**DIRECTIONS:** Among the entries below, find the lines holding "number" and copy them.

[Opening EXERCISE DATA section]

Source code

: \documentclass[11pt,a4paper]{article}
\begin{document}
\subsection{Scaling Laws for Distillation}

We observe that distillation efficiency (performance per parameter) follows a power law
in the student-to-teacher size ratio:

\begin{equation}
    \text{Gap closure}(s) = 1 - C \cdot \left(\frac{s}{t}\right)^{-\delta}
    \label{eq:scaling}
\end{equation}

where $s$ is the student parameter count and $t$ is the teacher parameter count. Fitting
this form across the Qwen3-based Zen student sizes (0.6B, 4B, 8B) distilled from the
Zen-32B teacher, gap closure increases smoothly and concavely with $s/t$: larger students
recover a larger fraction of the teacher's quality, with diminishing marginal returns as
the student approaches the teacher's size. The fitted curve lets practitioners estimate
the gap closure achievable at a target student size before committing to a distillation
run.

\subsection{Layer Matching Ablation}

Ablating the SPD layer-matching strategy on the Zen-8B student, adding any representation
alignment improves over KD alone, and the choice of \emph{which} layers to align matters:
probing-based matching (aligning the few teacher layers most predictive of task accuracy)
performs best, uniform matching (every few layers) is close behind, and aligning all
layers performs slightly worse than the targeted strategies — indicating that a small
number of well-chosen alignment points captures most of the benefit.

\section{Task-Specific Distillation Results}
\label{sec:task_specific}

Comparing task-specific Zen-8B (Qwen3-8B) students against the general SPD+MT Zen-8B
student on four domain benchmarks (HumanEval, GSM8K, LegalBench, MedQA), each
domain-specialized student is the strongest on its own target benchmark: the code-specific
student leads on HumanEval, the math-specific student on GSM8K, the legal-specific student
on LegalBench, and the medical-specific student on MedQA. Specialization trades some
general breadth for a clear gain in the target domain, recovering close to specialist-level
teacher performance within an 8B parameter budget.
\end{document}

[Closing EXERCISE DATA section]
[Opening EXERCISE DATA section]

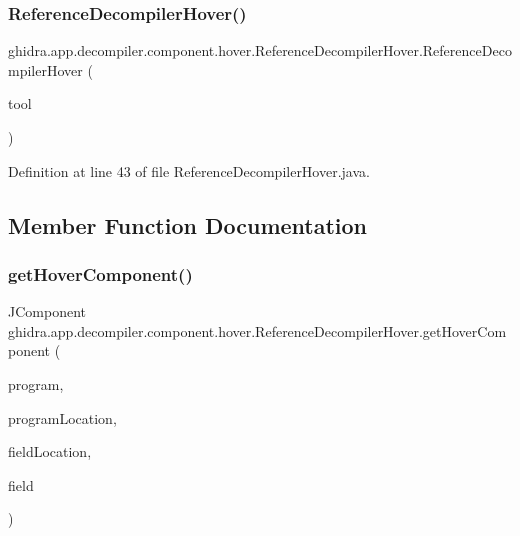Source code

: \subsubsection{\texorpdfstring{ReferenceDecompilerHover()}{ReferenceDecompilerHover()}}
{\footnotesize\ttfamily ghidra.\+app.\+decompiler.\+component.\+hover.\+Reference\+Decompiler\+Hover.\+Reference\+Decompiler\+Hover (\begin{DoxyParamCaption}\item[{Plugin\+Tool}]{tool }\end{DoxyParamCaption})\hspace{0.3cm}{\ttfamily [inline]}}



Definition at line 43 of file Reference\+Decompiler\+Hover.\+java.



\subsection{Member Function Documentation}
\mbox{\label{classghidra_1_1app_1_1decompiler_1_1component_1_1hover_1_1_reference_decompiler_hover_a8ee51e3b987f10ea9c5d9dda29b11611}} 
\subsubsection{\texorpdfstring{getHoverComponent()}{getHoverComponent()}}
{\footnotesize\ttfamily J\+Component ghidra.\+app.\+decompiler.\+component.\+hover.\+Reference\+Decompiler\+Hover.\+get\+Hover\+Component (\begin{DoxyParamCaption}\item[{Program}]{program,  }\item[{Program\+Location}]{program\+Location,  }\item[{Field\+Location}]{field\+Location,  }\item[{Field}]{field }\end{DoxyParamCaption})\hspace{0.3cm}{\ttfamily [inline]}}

[Closing EXERCISE DATA section]
[Opening EXERCISE DATA section]

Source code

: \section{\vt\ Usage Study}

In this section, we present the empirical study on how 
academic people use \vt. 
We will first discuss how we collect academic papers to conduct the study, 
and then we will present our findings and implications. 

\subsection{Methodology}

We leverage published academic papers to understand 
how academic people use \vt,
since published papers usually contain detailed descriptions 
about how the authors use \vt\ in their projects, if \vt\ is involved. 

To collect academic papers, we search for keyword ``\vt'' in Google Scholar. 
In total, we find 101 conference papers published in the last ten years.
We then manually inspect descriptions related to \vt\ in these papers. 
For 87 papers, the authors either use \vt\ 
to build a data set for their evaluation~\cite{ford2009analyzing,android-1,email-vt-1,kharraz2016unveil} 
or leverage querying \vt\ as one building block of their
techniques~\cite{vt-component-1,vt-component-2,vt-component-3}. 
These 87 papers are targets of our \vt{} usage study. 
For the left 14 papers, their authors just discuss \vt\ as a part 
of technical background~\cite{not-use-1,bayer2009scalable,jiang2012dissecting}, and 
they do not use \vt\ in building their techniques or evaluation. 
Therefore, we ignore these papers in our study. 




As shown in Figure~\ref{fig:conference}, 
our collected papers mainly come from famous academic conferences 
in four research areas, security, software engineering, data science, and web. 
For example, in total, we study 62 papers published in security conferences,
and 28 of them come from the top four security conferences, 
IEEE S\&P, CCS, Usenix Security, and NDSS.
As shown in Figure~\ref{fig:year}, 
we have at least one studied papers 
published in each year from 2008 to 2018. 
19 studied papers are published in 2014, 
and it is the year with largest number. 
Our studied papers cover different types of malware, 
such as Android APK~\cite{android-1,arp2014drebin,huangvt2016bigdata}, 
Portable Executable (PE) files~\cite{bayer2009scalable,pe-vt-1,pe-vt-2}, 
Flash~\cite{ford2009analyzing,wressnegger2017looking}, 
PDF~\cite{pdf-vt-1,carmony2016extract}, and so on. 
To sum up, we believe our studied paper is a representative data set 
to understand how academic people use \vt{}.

[Closing EXERCISE DATA section]

**ANSWER AREA:**
number of well-chosen alignment points captures most of the benefit.
and it is the year with largest number. 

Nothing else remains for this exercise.